# Buisness Name



## desert_gold_hound (Mar 20, 2009)

Ok looking for a business name that could be used for different products. So I have always hated picking names and could only come up with one that met my credentials.

Is usable for a different type of product/service. (naturalbnb I didn't say what bnb stands for so I can come up with something)

Has a website available (I purchased it already as I get them free)

I can get a business license for this name (already checked into it)

So I came up with naturalbnb because its not too long and its only thing I could think of. I plan on using mostly natural products and was thinking natural bath and beauty supplies but shortened it. 

What do you all think? Should I come up with something different? If so any suggestions?


----------



## desert_gold_hound (Mar 20, 2009)

OK I see someone started out with a NO and I wouldn't have asked if I didn't have any doubts. So what I will do is give this the 5 days to run through and if 70% like it I will stick with it. Otherwise I will come up with a different name. 

Any suggestions on a better name?

EDIT: Natural B'N'B is the way it would normaly be


----------



## topcat (Mar 20, 2009)

Naturalbnb says what it is....so, good.  I visualise it as 'Natural B&B'.

Tanya


----------



## Tabitha (Mar 20, 2009)

I have not placed a vote. I want to point out that with millions of people making selling handmade soap, BnB, you will need a name that stands out. You will need to really brand yourself. Natural does not stand out or catch attention. "What kind of soap do you use?" "I use Natutal", it's kinda like the "whos on 1st" senario.
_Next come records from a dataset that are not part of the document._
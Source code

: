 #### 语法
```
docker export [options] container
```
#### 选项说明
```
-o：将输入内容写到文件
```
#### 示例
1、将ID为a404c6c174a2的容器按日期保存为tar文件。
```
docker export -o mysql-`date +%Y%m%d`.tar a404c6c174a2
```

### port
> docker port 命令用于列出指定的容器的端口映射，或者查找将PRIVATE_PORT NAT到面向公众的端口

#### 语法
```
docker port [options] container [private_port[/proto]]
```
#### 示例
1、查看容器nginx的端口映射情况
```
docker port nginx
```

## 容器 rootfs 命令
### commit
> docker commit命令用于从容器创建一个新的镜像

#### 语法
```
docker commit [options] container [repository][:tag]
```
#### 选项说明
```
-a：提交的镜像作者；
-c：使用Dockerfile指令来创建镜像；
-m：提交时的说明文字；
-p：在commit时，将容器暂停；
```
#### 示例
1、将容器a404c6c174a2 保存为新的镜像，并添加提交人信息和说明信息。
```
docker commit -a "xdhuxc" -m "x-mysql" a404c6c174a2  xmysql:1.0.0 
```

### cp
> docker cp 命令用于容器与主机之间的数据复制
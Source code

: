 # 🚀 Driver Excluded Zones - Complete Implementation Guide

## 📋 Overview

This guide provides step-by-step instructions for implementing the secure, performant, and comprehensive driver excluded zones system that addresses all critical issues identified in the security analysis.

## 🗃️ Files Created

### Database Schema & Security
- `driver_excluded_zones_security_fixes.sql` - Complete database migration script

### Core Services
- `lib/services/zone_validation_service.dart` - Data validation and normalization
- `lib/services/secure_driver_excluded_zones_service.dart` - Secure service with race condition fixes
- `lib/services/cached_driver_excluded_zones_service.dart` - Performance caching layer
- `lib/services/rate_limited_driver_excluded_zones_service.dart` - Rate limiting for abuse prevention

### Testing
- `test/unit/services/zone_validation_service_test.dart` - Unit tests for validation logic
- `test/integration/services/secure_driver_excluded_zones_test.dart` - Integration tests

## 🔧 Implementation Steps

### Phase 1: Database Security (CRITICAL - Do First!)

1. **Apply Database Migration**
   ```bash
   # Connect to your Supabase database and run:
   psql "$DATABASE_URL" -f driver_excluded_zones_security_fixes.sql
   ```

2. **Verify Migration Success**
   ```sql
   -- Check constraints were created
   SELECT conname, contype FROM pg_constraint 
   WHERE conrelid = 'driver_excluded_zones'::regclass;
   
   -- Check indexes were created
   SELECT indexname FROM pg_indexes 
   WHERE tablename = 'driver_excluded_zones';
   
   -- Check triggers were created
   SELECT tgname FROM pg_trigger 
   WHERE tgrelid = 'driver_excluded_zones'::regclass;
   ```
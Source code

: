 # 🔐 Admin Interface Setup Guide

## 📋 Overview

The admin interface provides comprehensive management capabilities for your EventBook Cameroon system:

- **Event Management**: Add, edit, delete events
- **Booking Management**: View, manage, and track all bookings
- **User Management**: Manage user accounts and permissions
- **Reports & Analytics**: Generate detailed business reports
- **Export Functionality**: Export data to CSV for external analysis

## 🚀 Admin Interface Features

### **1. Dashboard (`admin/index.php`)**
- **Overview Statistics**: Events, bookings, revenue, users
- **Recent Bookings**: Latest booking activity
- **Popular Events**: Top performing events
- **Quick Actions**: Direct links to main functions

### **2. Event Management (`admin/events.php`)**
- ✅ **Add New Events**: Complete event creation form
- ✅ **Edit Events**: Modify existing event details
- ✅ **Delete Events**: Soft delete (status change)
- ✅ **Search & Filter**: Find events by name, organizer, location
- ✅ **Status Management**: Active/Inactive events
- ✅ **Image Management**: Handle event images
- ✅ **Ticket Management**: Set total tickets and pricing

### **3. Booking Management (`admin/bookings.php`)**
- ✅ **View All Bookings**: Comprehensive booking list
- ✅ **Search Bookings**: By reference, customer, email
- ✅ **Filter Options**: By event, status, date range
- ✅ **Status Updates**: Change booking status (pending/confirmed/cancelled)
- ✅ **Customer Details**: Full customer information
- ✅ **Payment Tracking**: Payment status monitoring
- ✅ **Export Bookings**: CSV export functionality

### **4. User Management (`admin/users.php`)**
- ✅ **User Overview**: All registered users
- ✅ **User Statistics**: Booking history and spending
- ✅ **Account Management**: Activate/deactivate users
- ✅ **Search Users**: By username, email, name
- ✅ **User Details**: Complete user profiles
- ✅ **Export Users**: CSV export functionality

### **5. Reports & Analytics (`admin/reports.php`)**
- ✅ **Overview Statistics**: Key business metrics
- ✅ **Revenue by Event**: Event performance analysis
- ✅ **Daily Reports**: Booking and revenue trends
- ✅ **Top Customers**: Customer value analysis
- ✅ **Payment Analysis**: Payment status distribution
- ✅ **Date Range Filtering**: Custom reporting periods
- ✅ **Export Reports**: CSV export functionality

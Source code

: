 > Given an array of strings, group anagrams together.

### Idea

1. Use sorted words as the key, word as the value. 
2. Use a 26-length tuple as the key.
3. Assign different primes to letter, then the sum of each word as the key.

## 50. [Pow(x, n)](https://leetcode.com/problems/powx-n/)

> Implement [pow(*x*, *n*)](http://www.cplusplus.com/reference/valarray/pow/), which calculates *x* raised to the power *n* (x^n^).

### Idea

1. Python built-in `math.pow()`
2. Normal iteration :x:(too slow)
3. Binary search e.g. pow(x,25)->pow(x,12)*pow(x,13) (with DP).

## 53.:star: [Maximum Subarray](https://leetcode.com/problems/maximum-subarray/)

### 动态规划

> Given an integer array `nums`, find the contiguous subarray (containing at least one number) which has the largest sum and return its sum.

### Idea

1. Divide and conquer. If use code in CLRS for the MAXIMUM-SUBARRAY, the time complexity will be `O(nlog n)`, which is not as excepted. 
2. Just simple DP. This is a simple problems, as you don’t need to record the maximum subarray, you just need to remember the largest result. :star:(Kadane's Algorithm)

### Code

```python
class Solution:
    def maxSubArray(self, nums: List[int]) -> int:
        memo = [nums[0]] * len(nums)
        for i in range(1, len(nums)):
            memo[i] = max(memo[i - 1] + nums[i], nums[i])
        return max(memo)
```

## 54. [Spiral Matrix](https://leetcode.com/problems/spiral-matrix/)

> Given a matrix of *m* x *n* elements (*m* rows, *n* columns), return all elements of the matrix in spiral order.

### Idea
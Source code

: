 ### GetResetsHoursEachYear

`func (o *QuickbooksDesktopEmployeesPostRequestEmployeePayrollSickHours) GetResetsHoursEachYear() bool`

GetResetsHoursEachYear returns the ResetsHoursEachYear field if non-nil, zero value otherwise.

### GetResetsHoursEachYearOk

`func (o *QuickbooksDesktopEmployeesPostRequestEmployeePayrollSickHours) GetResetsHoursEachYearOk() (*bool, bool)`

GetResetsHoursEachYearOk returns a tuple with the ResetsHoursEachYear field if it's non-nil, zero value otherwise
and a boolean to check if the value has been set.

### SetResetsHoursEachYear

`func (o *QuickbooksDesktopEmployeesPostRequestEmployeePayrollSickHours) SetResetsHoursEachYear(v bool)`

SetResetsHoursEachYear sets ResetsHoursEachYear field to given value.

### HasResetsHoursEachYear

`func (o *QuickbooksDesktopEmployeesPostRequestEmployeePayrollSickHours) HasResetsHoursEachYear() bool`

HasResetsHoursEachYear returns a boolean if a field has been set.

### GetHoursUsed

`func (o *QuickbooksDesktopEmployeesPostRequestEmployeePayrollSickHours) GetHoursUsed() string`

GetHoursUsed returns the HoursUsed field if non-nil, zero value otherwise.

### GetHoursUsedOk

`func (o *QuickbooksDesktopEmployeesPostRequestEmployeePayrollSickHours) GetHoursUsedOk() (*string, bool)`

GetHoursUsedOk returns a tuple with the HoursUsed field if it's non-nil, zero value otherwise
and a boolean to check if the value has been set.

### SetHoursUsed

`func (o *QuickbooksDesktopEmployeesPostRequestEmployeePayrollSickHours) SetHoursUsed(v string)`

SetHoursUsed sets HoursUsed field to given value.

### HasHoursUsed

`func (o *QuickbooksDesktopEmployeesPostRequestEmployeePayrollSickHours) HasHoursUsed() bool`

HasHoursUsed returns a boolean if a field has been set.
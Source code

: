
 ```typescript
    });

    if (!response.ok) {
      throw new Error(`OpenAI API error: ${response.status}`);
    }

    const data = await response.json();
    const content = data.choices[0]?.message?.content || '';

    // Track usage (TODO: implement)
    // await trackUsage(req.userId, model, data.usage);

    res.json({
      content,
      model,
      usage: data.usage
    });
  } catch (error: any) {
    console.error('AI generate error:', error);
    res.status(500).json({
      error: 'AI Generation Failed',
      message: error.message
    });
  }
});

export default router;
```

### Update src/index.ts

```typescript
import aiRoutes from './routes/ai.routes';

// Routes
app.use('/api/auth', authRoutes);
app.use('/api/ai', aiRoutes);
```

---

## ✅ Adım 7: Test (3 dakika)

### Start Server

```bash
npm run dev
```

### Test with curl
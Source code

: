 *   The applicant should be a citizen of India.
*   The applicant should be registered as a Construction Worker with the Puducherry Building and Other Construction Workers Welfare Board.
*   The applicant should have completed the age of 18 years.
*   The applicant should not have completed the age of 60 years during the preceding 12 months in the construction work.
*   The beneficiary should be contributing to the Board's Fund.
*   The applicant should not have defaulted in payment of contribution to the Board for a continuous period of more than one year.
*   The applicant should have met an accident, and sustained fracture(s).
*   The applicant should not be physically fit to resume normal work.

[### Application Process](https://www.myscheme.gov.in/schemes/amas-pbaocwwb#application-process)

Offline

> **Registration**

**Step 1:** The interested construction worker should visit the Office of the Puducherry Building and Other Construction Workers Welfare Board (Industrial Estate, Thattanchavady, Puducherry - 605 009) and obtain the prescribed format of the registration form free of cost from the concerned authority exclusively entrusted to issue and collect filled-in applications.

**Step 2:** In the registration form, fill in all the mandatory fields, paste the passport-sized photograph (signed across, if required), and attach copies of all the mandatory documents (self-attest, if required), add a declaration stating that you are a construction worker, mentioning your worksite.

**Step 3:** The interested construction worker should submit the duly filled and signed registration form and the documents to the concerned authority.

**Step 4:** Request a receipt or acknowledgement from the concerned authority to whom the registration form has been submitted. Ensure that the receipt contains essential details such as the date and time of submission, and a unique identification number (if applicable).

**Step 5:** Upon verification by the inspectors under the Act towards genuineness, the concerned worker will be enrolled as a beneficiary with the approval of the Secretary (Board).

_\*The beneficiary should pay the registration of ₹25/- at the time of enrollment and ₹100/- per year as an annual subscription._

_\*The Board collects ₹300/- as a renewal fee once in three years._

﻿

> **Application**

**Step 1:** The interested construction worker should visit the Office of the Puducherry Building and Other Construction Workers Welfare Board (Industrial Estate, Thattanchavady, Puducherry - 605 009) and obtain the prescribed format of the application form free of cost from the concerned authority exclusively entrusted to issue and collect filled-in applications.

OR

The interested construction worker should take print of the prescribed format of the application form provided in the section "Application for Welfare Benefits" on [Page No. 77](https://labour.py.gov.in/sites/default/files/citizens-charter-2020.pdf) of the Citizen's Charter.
As for suggestions, you have to give us more to go on.

I looked up natural in the thesaurus & found these:

 essential,  indigenous,  inherent, instinct (ive), intuitive,  native, universal, candid, genuine,  provincial,  simple, sincere, pure,  whole  

I think any one of those words would make a great B&B biz name. The name could be just the 1 word & then you could have a tag line.

EX) Whole or Whole BnB
Natural bath products for the whole you.

EX) Simple ir Simple BnB
Simply, natural bath and body care


----------



## desert_gold_hound (Mar 20, 2009)

topcat said:
			
		

> Naturalbnb says what it is....so, good.  I visualise it as 'Natural B&B'.
> 
> Tanya



I may go ahead and license the business as Natural B&B as that would work. If I use that then I will keep the page as naturalbnb.com 

I also got .info I am just waiting for godaddy's slow updating so I can edit my files and have them up and running. I have used my other URL's as test's but I don't give the URL's out for unrelated products in forums and figured as I build my webpage I could get feedback from here.

EDIT: Sugestions for name would be nice.


----------



## AshleyR (Mar 21, 2009)

The words "B&B" or "B'n'B" immediately make me think of "Bed and Breakfast"..... sorry! 

I think you need something a little catchier, like Tabitha said!


----------



## kwahlne (Mar 21, 2009)

I agree with Tab.  If I saw something that said Natural BnB, I wouldn't click on it or have any interest in it.  It doesn't catch my attention.  I would try to think of something a little more snazzy or catchy that will make someone be drawn to visit your store/site.


----------



## surf girl (Mar 21, 2009)

As per Tabitha, I think "Natural" is too bland a name.  And as per Ashley, the B&B or B'n'B makes me think Bed & Breakfast.  Sorry     but I voted No.


----------



## Lindy (Mar 22, 2009)

I agree as well - Natural doesn't have any catch in it for me and whenever I see B&B or BnB I also think of a Bed & Breakfast.

Let me ask you this....you use the nickname Desert Gold Hound - maybe you could somehow incorporate a portion of this into your company name since this obviously means something to you....Maybe Desert Gold Soaps or Desert Gold Bath & Body Products?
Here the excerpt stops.